Guides for high-level style IOCG
Hiltaba Suite felsic and mafic intrusive complexes - pancake-like intrusions emplaced at high crustal levels, which we view as symptoms of elevated heat flow around 1590 Ma that also drove hydrothermal fluid flow; mafic/ultramafic intrusive magmatism and mantle-like Sm-Nd- and S-isotopic signatures are less obvious at the sub-economic prospects than at Olympic Dam.
- Regional host sequence composition - Palaeoproterozoic metasedimentary rocks of diverse composition are favourable as fluid source(s), buffers and traps; rock types include oxidised meta-arkosic units, feldspathic argillites/siltstones, carbonates and BIF.
- Gawler Range Volcanics - Their presence in a district is a plus for preservation of high-level IOCG mineralisation; volcanic/maar/diatreme centres have been best documented at Olympic Dam and are not recognised at the sub-economic prospects.
- Major fault networks - A major set striking NW to WNW, and dipping NE in Olympic Dam district, partly controlled hydrothermal fluid flow at ~1570-1600 Ma; a conjugate NE-striking set may be in part younger. Some of these faults probably developed during during the Kimban (~1700-1730 Ma) and/or Neil (~1850 Ma) compressive orogenies.
- Regional to district scale alteration - Extensive alteration zones of magnetite, K-feldspar, actinolite, pyrite, apatite, carbonate, quartz, and minor chalcopyrite, producing magnetic-gravity anomalies; a first-order guide to the possible presence of high-level IOCG mineralisation. Regional high-temperature brines were sourced from, and/or reacted with, metasedimentary rocks but direct magmatic-hydrothermal or leached igneous contributions cannot be ruled out.

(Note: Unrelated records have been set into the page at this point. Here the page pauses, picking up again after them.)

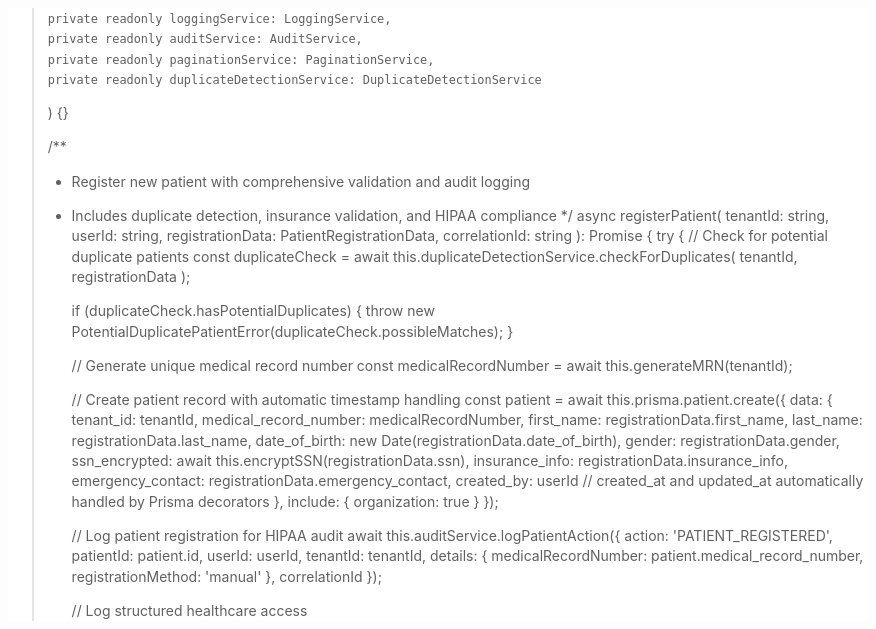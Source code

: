 >     private readonly loggingService: LoggingService,
>     private readonly auditService: AuditService,
>     private readonly paginationService: PaginationService,
>     private readonly duplicateDetectionService: DuplicateDetectionService
>   ) {}
> 
>   /**
>    * Register new patient with comprehensive validation and audit logging
>    * Includes duplicate detection, insurance validation, and HIPAA compliance
>    */
>   async registerPatient(
>     tenantId: string,
>     userId: string,
>     registrationData: PatientRegistrationData,
>     correlationId: string
>   ): Promise<PatientRegistrationResponse> {
>     try {
>       // Check for potential duplicate patients
>       const duplicateCheck = await this.duplicateDetectionService.checkForDuplicates(
>         tenantId,
>         registrationData
>       );
> 
>       if (duplicateCheck.hasPotentialDuplicates) {
>         throw new PotentialDuplicatePatientError(duplicateCheck.possibleMatches);
>       }
> 
>       // Generate unique medical record number
>       const medicalRecordNumber = await this.generateMRN(tenantId);
> 
>       // Create patient record with automatic timestamp handling
>       const patient = await this.prisma.patient.create({
>         data: {
>           tenant_id: tenantId,
>           medical_record_number: medicalRecordNumber,
>           first_name: registrationData.first_name,
>           last_name: registrationData.last_name,
>           date_of_birth: new Date(registrationData.date_of_birth),
>           gender: registrationData.gender,
>           ssn_encrypted: await this.encryptSSN(registrationData.ssn),
>           insurance_info: registrationData.insurance_info,
>           emergency_contact: registrationData.emergency_contact,
>           created_by: userId
>           // created_at and updated_at automatically handled by Prisma decorators
>         },
>         include: {
>           organization: true
>         }
>       });
> 
>       // Log patient registration for HIPAA audit
>       await this.auditService.logPatientAction({
>         action: 'PATIENT_REGISTERED',
>         patientId: patient.id,
>         userId: userId,
>         tenantId: tenantId,
>         details: {
>           medicalRecordNumber: patient.medical_record_number,
>           registrationMethod: 'manual'
>         },
>         correlationId
>       });
> 
>       // Log structured healthcare access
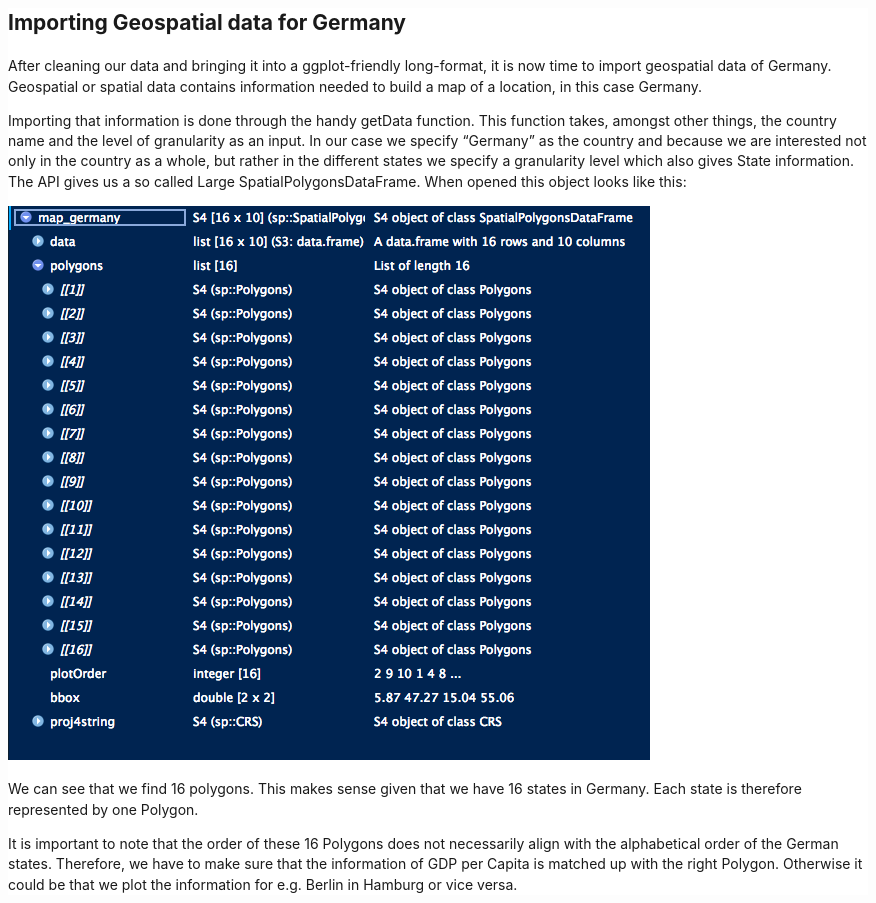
 ```R
```

## Importing Geospatial data for Germany

After cleaning our data and bringing it into a ggplot-friendly long-format, it is now time to import geospatial data of Germany. Geospatial or spatial data contains information needed to build a map of a location, in this case Germany.

Importing that information is done through the handy getData function. This function takes, amongst other things, the country name and the level of granularity as an input. In our case we specify “Germany” as the country and because we are interested not only in the country as a whole, but rather in the different states we specify a granularity level which also gives State information. The API gives us a so called Large SpatialPolygonsDataFrame. When opened this object looks like this:

![](/assets/post_images/tutorial/picture1_4.png)

We can see that we find 16 polygons. This makes sense given that we have 16 states in Germany. Each state is therefore represented by one Polygon.

It is important to note that the order of these 16 Polygons does not necessarily align with the alphabetical order of the German states. Therefore, we have to make sure that the information of GDP per Capita is matched up with the right Polygon. Otherwise it could be that we plot the information for e.g. Berlin in Hamburg or vice versa.
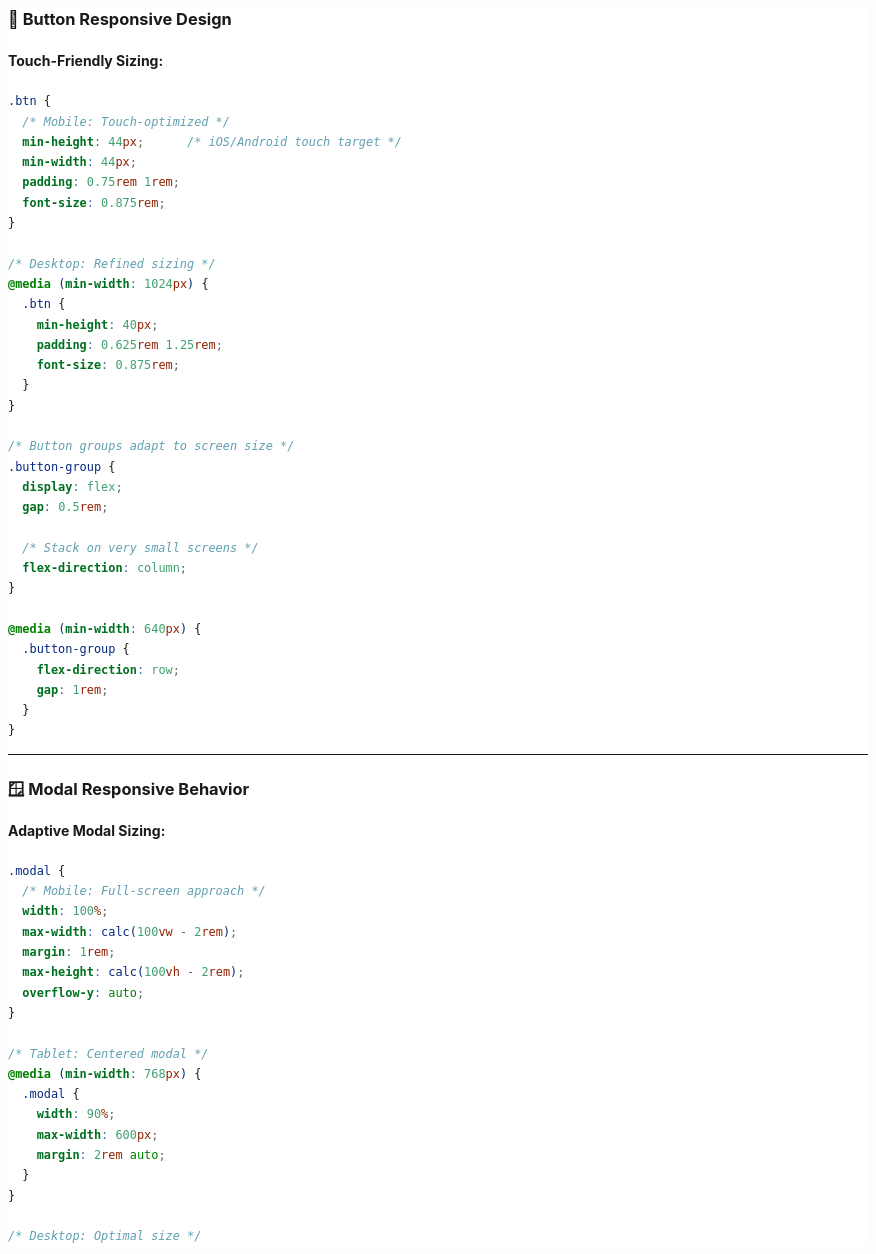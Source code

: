 
### 🔘 **Button Responsive Design**

#### Touch-Friendly Sizing:
```css
.btn {
  /* Mobile: Touch-optimized */
  min-height: 44px;      /* iOS/Android touch target */
  min-width: 44px;
  padding: 0.75rem 1rem;
  font-size: 0.875rem;
}

/* Desktop: Refined sizing */
@media (min-width: 1024px) {
  .btn {
    min-height: 40px;
    padding: 0.625rem 1.25rem;
    font-size: 0.875rem;
  }
}

/* Button groups adapt to screen size */
.button-group {
  display: flex;
  gap: 0.5rem;
  
  /* Stack on very small screens */
  flex-direction: column;
}

@media (min-width: 640px) {
  .button-group {
    flex-direction: row;
    gap: 1rem;
  }
}
```

---

### 🪟 **Modal Responsive Behavior**

#### Adaptive Modal Sizing:
```css
.modal {
  /* Mobile: Full-screen approach */
  width: 100%;
  max-width: calc(100vw - 2rem);
  margin: 1rem;
  max-height: calc(100vh - 2rem);
  overflow-y: auto;
}

/* Tablet: Centered modal */
@media (min-width: 768px) {
  .modal {
    width: 90%;
    max-width: 600px;
    margin: 2rem auto;
  }
}

/* Desktop: Optimal size */
```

- Local (deposit) scale alteration & mineralisation - Zones of abundant hematite, sericite, chlorite and carbonate are spatially and temporally associated with Cu-Fe sulfides, pyrite, fluorite, barite, and REE minerals. These oxidised alteration zones may be either above or lateral to magnetite alteration, with highest grade Cu-Au mineralisation predicted within hematitic alteration, near (10's to 100's of metres) the transition to magnetite alteration.
Guides for deeper-level style IOCG (e.g., parts of Moonta-Wallaroo district & Mt Woods Inlier):
- Regional host sequence composition, regional structure and intrusive associations are likely to be similar to those of high-level style IOCG, but the following regional characteristics will differ.
- Volcanics coeval with mineralisation (e.g., Gawler Range Volcanics) will not be preserved if IOCG deposits have been exhumed.
- Host structures - Shear zones and other brittle-ductile (rather than brittle) structures will be the dominant host structures, although tectonic-hydraulic breccias may be present if strain rates and/or fluid pressures were high (e.g., Ernest Henry style breccias).
- Regional alteration - Dominated by albite-actinolite ± clinopyroxene ± magnetite rather than K-feldspar rich; additionally, magnetite-biotite alteration with minor to significant chalcopyrite-pyrite-REE mineralisation is common in deeper-level style IOCG systems, particularly in zones proximal to sulphide mineralisation.
- Local (deposit) alteration - Magnetite-biotite-K-feldspar-bearing proximal alteration assemblages in felsic host rocks; intermediate to mafic host rocks will contain less feldspar and more Fe-Mg silicate alteration (e.g., amphiboles, chlorite) and carbonate.